*What needs to be done*.
After locating the line with "- LEFT JOIN: Returns" in the data that follows, return it and every later line exactly, up to and including the line with "交叉连接是其他连接的基础".

(Plain-text document sources)
━━━━━━━━━━━━━━━━━━━━━━━━━━━━━━

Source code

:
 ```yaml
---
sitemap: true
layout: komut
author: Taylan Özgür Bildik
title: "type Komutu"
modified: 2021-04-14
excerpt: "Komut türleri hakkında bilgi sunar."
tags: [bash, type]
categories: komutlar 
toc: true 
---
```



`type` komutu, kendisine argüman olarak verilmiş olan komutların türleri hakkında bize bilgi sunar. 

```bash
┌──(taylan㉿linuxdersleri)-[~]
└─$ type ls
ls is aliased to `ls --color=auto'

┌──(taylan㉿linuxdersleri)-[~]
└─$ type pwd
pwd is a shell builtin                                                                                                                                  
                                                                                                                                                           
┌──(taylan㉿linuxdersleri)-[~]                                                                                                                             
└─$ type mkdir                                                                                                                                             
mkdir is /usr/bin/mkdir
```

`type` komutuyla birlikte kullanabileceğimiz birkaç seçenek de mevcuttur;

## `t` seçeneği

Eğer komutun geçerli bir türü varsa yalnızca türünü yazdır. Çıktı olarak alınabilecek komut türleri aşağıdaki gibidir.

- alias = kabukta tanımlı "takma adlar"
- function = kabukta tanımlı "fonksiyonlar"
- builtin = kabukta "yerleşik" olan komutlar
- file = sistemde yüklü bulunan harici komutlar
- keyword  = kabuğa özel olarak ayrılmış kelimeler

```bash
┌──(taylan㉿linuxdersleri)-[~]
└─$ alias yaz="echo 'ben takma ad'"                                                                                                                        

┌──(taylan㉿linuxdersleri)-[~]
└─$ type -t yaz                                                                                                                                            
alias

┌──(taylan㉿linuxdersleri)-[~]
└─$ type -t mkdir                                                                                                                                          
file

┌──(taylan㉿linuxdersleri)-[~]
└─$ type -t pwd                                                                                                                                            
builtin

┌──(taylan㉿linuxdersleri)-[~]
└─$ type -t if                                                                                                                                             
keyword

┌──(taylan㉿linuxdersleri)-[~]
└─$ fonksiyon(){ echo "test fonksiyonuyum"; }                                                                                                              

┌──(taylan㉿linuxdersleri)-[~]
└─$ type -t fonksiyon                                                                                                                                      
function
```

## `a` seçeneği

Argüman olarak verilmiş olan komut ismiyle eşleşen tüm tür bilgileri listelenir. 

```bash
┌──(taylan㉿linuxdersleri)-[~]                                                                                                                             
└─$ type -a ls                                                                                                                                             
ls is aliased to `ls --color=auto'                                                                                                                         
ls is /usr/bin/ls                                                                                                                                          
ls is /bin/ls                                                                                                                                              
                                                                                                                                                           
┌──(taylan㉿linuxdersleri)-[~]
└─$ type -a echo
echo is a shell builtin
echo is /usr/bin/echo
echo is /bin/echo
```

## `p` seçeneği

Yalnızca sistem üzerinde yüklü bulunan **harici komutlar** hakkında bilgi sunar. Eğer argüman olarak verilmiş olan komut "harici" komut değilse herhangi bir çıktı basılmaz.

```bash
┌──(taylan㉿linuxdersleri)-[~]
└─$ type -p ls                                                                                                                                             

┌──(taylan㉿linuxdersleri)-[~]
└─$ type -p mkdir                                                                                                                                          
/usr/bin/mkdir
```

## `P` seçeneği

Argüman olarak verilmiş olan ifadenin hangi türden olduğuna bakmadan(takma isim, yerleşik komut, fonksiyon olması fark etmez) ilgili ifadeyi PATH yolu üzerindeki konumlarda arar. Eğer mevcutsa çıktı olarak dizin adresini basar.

━━━━━━━━━━━━━━━━━━━━━━━━━━━━━━

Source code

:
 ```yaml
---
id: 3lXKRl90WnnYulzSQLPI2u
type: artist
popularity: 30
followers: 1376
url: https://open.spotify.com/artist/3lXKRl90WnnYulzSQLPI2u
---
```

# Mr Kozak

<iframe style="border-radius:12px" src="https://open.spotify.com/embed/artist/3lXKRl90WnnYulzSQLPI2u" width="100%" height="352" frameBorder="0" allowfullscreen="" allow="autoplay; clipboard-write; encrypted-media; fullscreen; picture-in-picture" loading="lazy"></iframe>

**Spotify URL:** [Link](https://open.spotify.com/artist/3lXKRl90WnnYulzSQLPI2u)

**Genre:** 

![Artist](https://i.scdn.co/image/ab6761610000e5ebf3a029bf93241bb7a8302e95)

━━━━━━━━━━━━━━━━━━━━━━━━━━━━━━

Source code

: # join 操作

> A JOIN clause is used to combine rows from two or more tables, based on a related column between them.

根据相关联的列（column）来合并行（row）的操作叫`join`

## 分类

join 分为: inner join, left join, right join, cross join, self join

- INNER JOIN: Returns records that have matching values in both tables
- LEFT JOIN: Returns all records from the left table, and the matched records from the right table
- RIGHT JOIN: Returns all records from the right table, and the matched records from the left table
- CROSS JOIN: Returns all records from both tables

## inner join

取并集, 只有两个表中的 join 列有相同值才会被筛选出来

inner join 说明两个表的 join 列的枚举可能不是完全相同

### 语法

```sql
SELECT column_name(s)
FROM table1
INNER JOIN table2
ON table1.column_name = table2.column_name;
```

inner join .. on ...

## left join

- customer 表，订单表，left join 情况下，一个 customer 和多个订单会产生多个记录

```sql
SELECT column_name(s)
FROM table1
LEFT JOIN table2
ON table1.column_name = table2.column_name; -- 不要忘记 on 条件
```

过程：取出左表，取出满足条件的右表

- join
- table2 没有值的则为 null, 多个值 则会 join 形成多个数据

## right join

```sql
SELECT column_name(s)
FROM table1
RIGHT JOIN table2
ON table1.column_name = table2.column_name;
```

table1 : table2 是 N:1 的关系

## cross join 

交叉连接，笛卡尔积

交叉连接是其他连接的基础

━━━━━━━━━━━━━━━━━━━━━━━━━━━━━━

*Solved problem*.
- LEFT JOIN: Returns all records from the left table, and the matched records from the right table
- RIGHT JOIN: Returns all records from the right table, and the matched records from the left table
- CROSS JOIN: Returns all records from both tables

## inner join

取并集, 只有两个表中的 join 列有相同值才会被筛选出来

inner join 说明两个表的 join 列的枚举可能不是完全相同

### 语法

```sql
SELECT column_name(s)
FROM table1
INNER JOIN table2
ON table1.column_name = table2.column_name;
```

inner join .. on ...

## left join

- customer 表，订单表，left join 情况下，一个 customer 和多个订单会产生多个记录

```sql
SELECT column_name(s)
FROM table1
LEFT JOIN table2
ON table1.column_name = table2.column_name; -- 不要忘记 on 条件
```

过程：取出左表，取出满足条件的右表

- join
- table2 没有值的则为 null, 多个值 则会 join 形成多个数据

## right join

```sql
SELECT column_name(s)
FROM table1
RIGHT JOIN table2
ON table1.column_name = table2.column_name;
```

table1 : table2 是 N:1 的关系

## cross join 

交叉连接，笛卡尔积

交叉连接是其他连接的基础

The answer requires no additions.